» **MATERIAL PROVIDED**:

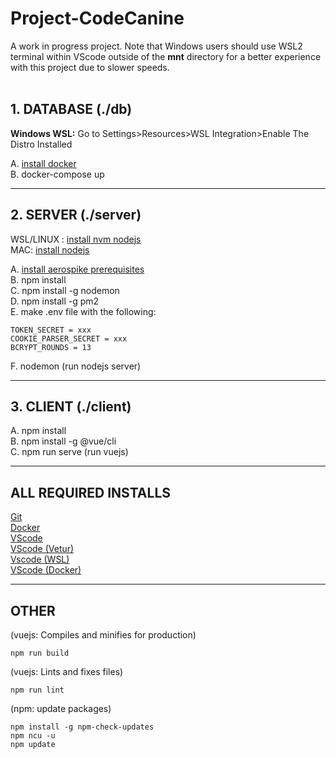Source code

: # Project-CodeCanine

A work in progress project. Note that Windows users should use WSL2 terminal within VScode outside of the <b>mnt</b> directory for a better experience with this project due to slower speeds.</br></br> 

## 1. DATABASE (./db)


<b>Windows WSL:</b> Go to Settings>Resources>WSL Integration>Enable The Distro Installed</br>

A. [install docker](https://github.com/docker/docker-install#dockerdocker-install) </br>
B. docker-compose up

---

## 2. SERVER (./server)
WSL/LINUX : [install nvm nodejs](https://github.com/nvm-sh/nvm#installing-and-updating)</br>
MAC: [install nodejs](https://nodejs.org/en/download/)</br>

A. [install aerospike prerequisites](https://github.com/aerospike/aerospike-client-nodejs#Prerequisites)</br>
B. npm install</br>
C. npm install -g nodemon</br>
D. npm install -g pm2</br>
E. make .env file with the following:

    TOKEN_SECRET = xxx
    COOKIE_PARSER_SECRET = xxx
    BCRYPT_ROUNDS = 13

F. nodemon (run nodejs server)</br>

---

## 3. CLIENT (./client)
A. npm install</br>
B. npm install -g @vue/cli</br>
C. npm run serve (run vuejs)</br>

---

## ALL REQUIRED INSTALLS
[Git](https://git-scm.com/downloads)</br>
[Docker](https://docs.docker.com/get-docker/)</br>
[VScode](https://code.visualstudio.com/)</br>
[VScode (Vetur)](https://marketplace.visualstudio.com/items?itemName=octref.vetur)</br>
[Vscode (WSL)](https://marketplace.visualstudio.com/items?itemName=ms-vscode-remote.remote-wsl)</br>
[VScode (Docker)](https://marketplace.visualstudio.com/items?itemName=ms-azuretools.vscode-docker)</br>

---

## OTHER
(vuejs: Compiles and minifies for production)
```
npm run build
```
(vuejs: Lints and fixes files)
```
npm run lint
```
(npm: update packages)
```
npm install -g npm-check-updates
npm ncu -u
npm update
```


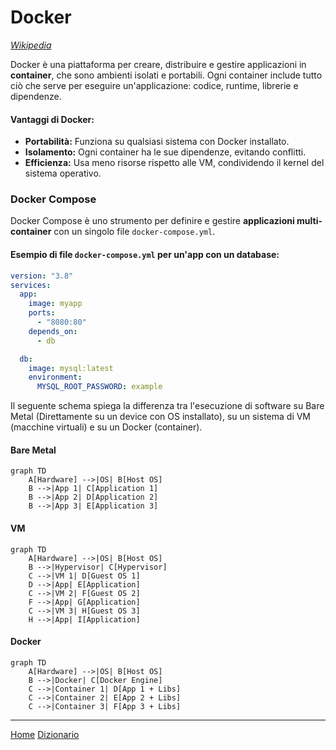 # Docker

[*Wikipedia*](https://en.wikipedia.org/wiki/Docker_(software))

Docker è una piattaforma per creare, distribuire e gestire applicazioni in **container**, che sono ambienti isolati e portabili. Ogni container include tutto ciò che serve per eseguire un'applicazione: codice, runtime, librerie e dipendenze.  

#### **Vantaggi di Docker:**  
- **Portabilità:** Funziona su qualsiasi sistema con Docker installato.  
- **Isolamento:** Ogni container ha le sue dipendenze, evitando conflitti.  
- **Efficienza:** Usa meno risorse rispetto alle VM, condividendo il kernel del sistema operativo.  

### **Docker Compose**  
Docker Compose è uno strumento per definire e gestire **applicazioni multi-container** con un singolo file `docker-compose.yml`.  

#### **Esempio di file `docker-compose.yml` per un'app con un database:**  
```yaml
version: "3.8"
services:
  app:
    image: myapp
    ports:
      - "8080:80"
    depends_on:
      - db

  db:
    image: mysql:latest
    environment:
      MYSQL_ROOT_PASSWORD: example
```

Il seguente schema spiega la differenza tra l'esecuzione di software su Bare Metal (Direttamente su un device con OS installato), su un sistema di VM (macchine virtuali) e su un Docker (container).

#### Bare Metal
```mermaid
graph TD
    A[Hardware] -->|OS| B[Host OS]
    B -->|App 1| C[Application 1]
    B -->|App 2| D[Application 2]
    B -->|App 3| E[Application 3]
```

#### VM
```mermaid
graph TD
    A[Hardware] -->|OS| B[Host OS]
    B -->|Hypervisor| C[Hypervisor]
    C -->|VM 1| D[Guest OS 1]
    D -->|App| E[Application]
    C -->|VM 2| F[Guest OS 2]
    F -->|App| G[Application]
    C -->|VM 3| H[Guest OS 3]
    H -->|App| I[Application]
```

#### Docker
```mermaid
graph TD
    A[Hardware] -->|OS| B[Host OS]
    B -->|Docker| C[Docker Engine]
    C -->|Container 1| D[App 1 + Libs]
    C -->|Container 2| E[App 2 + Libs]
    C -->|Container 3| F[App 3 + Libs]
```

---
[Home](/indice.md) [Dizionario](/docs/dictionary/indice.md)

» **INSTRUCTIONS FOR THE TASK**: All that should be returned is the run of lines from the start of the entries above to the line bearing "D. npm install -g pm2</br>", each exact, with pictures omitted.

» **THE ANSWER**:
Source code

: # Project-CodeCanine

A work in progress project. Note that Windows users should use WSL2 terminal within VScode outside of the <b>mnt</b> directory for a better experience with this project due to slower speeds.</br></br> 

## 1. DATABASE (./db)


<b>Windows WSL:</b> Go to Settings>Resources>WSL Integration>Enable The Distro Installed</br>

A. [install docker](https://github.com/docker/docker-install#dockerdocker-install) </br>
B. docker-compose up

---

## 2. SERVER (./server)
WSL/LINUX : [install nvm nodejs](https://github.com/nvm-sh/nvm#installing-and-updating)</br>
MAC: [install nodejs](https://nodejs.org/en/download/)</br>

A. [install aerospike prerequisites](https://github.com/aerospike/aerospike-client-nodejs#Prerequisites)</br>
B. npm install</br>
C. npm install -g nodemon</br>
D. npm install -g pm2</br>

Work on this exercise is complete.